近所同士は家族のように接し、あらゆる面で互いに支え合った
集合住宅では、他人の子供や問題に関わることはなかった。親が仕事で忙しくても、近所の人が子供たちを世話してくれた。誰かが病気になれば、みんなで薬を探しに行った。急いで出かける必要があっても、子供たちは何も聞かずに見守られていた。問題だけでなく、喜びも共有された。結婚式や誕生日パーティーはみんなで祝われた。新しいテレビや貴重な家具を買うことも、集合住宅全体の大きな出来事だった。
現代の人々は別々のアパートに住んでおり、近所の人の名前さえ知らないことが多い。しかし集合住宅の住民たちは本当の家族のように接し合っていた。
壁なしでプライバシーを守る方法——共有空間で個人のスペースを確保する
集合住宅の住民が持つ重要な能力は、共有空間の中で自分だけのスペースを作り出すことだった。他人の会話を盗み聞きしたり、他人の私事に首を突っ込んだり、他人の家庭の問題に口を出したりすることはなかった。暗黙のルールが存在していた。「共用スペースを長時間占有しない」「夜遅くに騒がない」「個人的な問題を他人の前で話さない」。これらのルールを破ると、集団から排斥されることになった。
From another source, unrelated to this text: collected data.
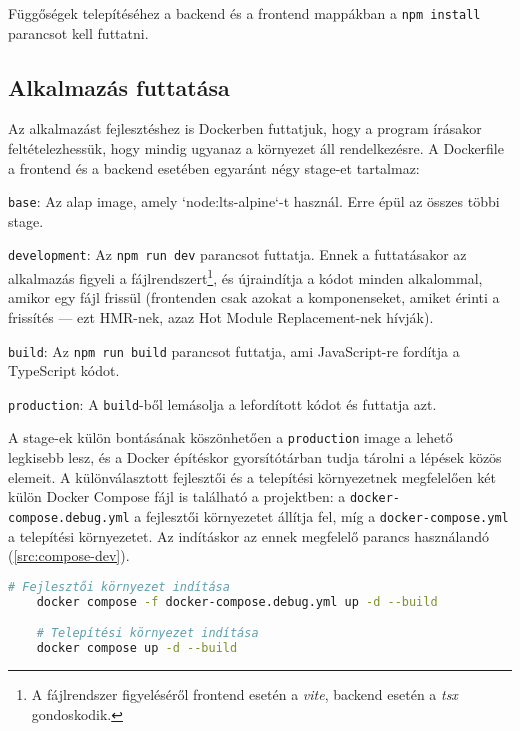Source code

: Függőségek telepítéséhez a backend és a frontend mappákban a \texttt{npm install} parancsot kell futtatni.

\subsection{Alkalmazás futtatása}
\label{sec:run-app}

Az alkalmazást fejlesztéshez is Dockerben futtatjuk, hogy a program írásakor feltételezhessük, hogy mindig ugyanaz a környezet áll rendelkezésre. A Dockerfile a frontend és a backend esetében egyaránt négy stage-et tartalmaz:

\begin{compactenum}
    \item \texttt{base}: Az alap image, amely `node:lts-alpine`-t használ. Erre épül az összes többi stage.
    \item \texttt{development}: Az \texttt{npm run dev} parancsot futtatja. Ennek a futtatásakor az alkalmazás figyeli a fájlrendszert\footnote{A fájlrendszer figyeléséről frontend esetén a \textit{vite}, backend esetén a \textit{tsx} gondoskodik.}, és újraindítja a kódot minden alkalommal, amikor egy fájl frissül (frontenden csak azokat a komponenseket, amiket érinti a frissítés --- ezt HMR-nek, azaz Hot Module Replacement-nek hívják\cite{hmr}).
    \item \texttt{build}: Az \texttt{npm run build} parancsot futtatja, ami JavaScript-re fordítja a TypeScript kódot.
    \item \texttt{production}: A \texttt{build}-ből lemásolja a lefordított kódot és futtatja azt.
\end{compactenum}

A stage-ek külön bontásának köszönhetően a \texttt{production} image a lehető legkisebb lesz, és a Docker építéskor gyorsítótárban tudja tárolni a lépések közös elemeit. A különválasztott fejlesztői és a telepítési környezetnek megfelelően két külön Docker Compose fájl is található a projektben: a \texttt{docker-compose.debug.yml} a fejlesztői környezetet állítja fel, míg a \texttt{docker-compose.yml} a telepítési környezetet. Az indításkor az ennek megfelelő parancs használandó (\ref{src:compose-dev}).

\begin{lstlisting}[language={bash}]
    # Fejlesztői környezet indítása
    docker compose -f docker-compose.debug.yml up -d --build

    # Telepítési környezet indítása
    docker compose up -d --build
\end{lstlisting}

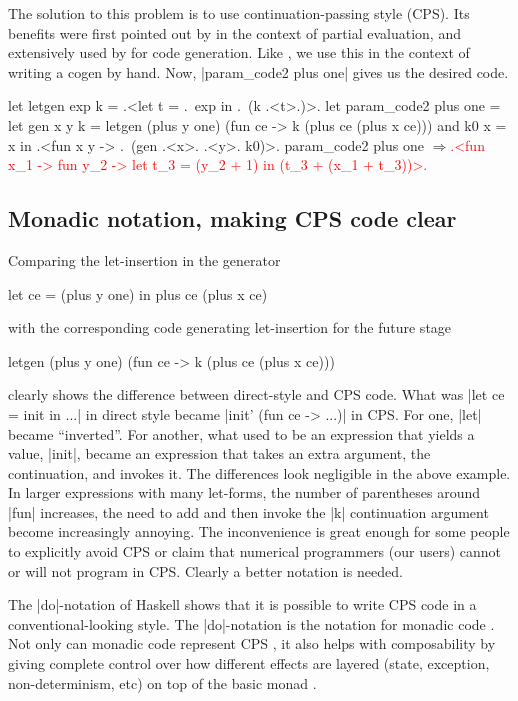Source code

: \documentclass[draft]{elsart}
\newcommand{\evalresult}[1]{\ensuremath{\Longrightarrow}\textcolor{red}{#1}}
\begin{document}
The solution to this problem is to use continuation-passing style (CPS). Its
benefits were first pointed out by \cite{Bondorf:92} in the context of partial
evaluation, and extensively used by \cite{MSP:PADL04,KiselyovTaha} for
code generation. Like \cite{conf/pepm/BondorfD94}, we use this in the 
context of writing a cogen by hand.  Now, |param_code2 plus one| gives us the
desired code.

\begin{code}
let letgen exp k = .<let t = .~exp in .~(k .<t>.)>.
let param_code2 plus one =
  let gen x y k = letgen (plus y one)
                         (fun ce -> k (plus ce (plus x ce)))
  and k0 x = x
  in .<fun x y -> .~(gen .<x>. .<y>. k0)>.
param_code2 plus one
\evalresult{.<fun x_1 -> fun y_2 -> let t_3 = (y_2 + 1) in (t_3 + (x_1 + t_3))>.}
\end{code}

\subsection{Monadic notation, making CPS code clear}\label{monadicnotation}

Comparing the let-insertion in the generator
\begin{code}
let ce = (plus y one) in  plus ce (plus x ce)
\end{code}
with the corresponding code generating let-insertion for the future
stage
\begin{code}
letgen (plus y one) (fun ce -> k (plus ce (plus x ce)))
\end{code}
clearly shows the difference between  direct-style and CPS code.
What was |let ce = init in ...| in direct style became
|init' (fun ce -> ...)| in CPS. For one, |let| became
``inverted''. For another, what used to be an expression that yields
a value, |init|, became an expression that takes an extra argument,
the continuation, and invokes it. The differences look negligible in
the above example. In larger expressions with many let-forms, the
number of parentheses around |fun| increases, the need to add and
then invoke the |k| continuation argument become increasingly annoying. The
inconvenience is great enough for some people to explicitly avoid CPS
or claim that numerical programmers (our users) cannot or will not
program in CPS. Clearly a better notation is needed.

The |do|-notation of Haskell \cite{Haskell98Report} shows that it is possible
to write CPS code in a conventional-looking style. The
|do|-notation is the notation for monadic code \cite{moggi-notions}.
Not only can monadic code represent CPS \cite{Filinski:Representing},
it also helps with composability by giving complete control over how
different effects are layered
(state, exception, non-determinism, etc) on top of the
basic monad \cite{liang-interpreter}.
\end{document}
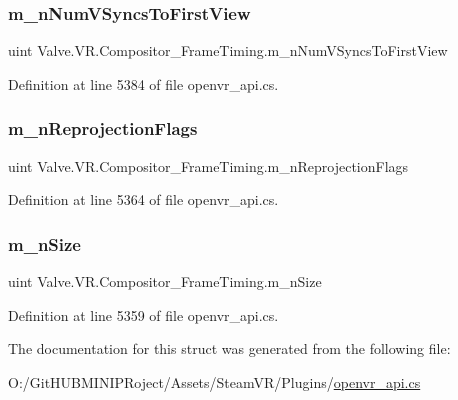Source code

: \subsubsection{\texorpdfstring{m\_nNumVSyncsToFirstView}{m\_nNumVSyncsToFirstView}}
{\footnotesize\ttfamily uint Valve.\+V\+R.\+Compositor\+\_\+\+Frame\+Timing.\+m\+\_\+n\+Num\+V\+Syncs\+To\+First\+View}



Definition at line 5384 of file openvr\+\_\+api.\+cs.

\mbox{\label{struct_valve_1_1_v_r_1_1_compositor___frame_timing_a011ef9557833a41a946cc3fe1e16f5e2}} 
\subsubsection{\texorpdfstring{m\_nReprojectionFlags}{m\_nReprojectionFlags}}
{\footnotesize\ttfamily uint Valve.\+V\+R.\+Compositor\+\_\+\+Frame\+Timing.\+m\+\_\+n\+Reprojection\+Flags}



Definition at line 5364 of file openvr\+\_\+api.\+cs.

\mbox{\label{struct_valve_1_1_v_r_1_1_compositor___frame_timing_a016bda0a11d847916110b85b0c04f595}} 
\subsubsection{\texorpdfstring{m\_nSize}{m\_nSize}}
{\footnotesize\ttfamily uint Valve.\+V\+R.\+Compositor\+\_\+\+Frame\+Timing.\+m\+\_\+n\+Size}



Definition at line 5359 of file openvr\+\_\+api.\+cs.



The documentation for this struct was generated from the following file\+:\begin{DoxyCompactItemize}
\item 
O\+:/\+Git\+H\+U\+B\+M\+I\+N\+I\+P\+Roject/\+Assets/\+Steam\+V\+R/\+Plugins/\mbox{\hyperlink{openvr__api_8cs}{openvr\+\_\+api.\+cs}}\end{DoxyCompactItemize}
このような習慣は、社会に適応しつつも内面の独立性を保つという特別な性格を形成した。人々は集団の一員でありながら、完全にはその中に溶け込まないように生きていた。
共有生活における節約術——品質を損なわずにすべてを節約する方法
集合住宅では、洗剤を大量に購入することでコストを削減した。スープやお粥はみんなで作り、ガス代や食料費も節約された。新聞や雑誌の定期購読も共有し、みんなで読んだ。家電も共有されていた。冷蔵庫、洗濯機、テレビなどを各家族が使用料を支払って使ったが、個別に購入するよりもはるかに安かった。
現代のシェアリングエコノミー——カーシェアリングやバイクシェアリング、道具のレンタルなども、集合住宅での生活経験から生まれたものだ。ただし今ではアプリを通じて行われているだけだ。
トラブルとその解決方法——共同生活における外交術
集合住宅でトラブルが発生することは避けられなかったが、それを解決するためのしっかりした仕組みがあった。住民委員会や集会、選出された代表者たちが仲介役を果たした。重要なルールは、「どんなトラブルも公開の場で解決する」ということだった。これによりゴシップや誤解が防がれ、参加者は礼儀正しく行動するようになった。罰則もあった。公開的非難から集合住宅からの追放まで。
このような集団的なトラブル解決の経験は、現代人が欠いている能力を育んだ。交渉力や妥協する力、集団の利益を個人の利益よりも優先する姿勢——これらは集合住宅の住民にとって当たり前のことだった。
現代の共有生活に与える教訓
現代の共有生活形態は、ソビエト時代の集合住宅から多くを学ぶことができる。明確なルールや相互責任の制度、共有空間の文化——これらは何十年も効果的に機能してきた。現代の共同生活での主な問題は、個人主義と集団生活を両立させようとすることだ。集合住宅では、「他人と一緒に暮らすなら妥協が必要だ」ということが理解されていた。しかし現代の若者たちは、共同体への責任なしで共有生活の利点だけを求めている。
もう少し西洋の共有生活モデルを理想化するのをやめ、自分たちの経験をもっと研究する時が来たのかもしれない。結局のところ、私たちの祖父母は一緒に暮らす方法を知っていた。彼らには選択肢がなかっただけだ。私たちはその経験の中から良い部分を取り入れ、現代の実情に合わせて活用することができる。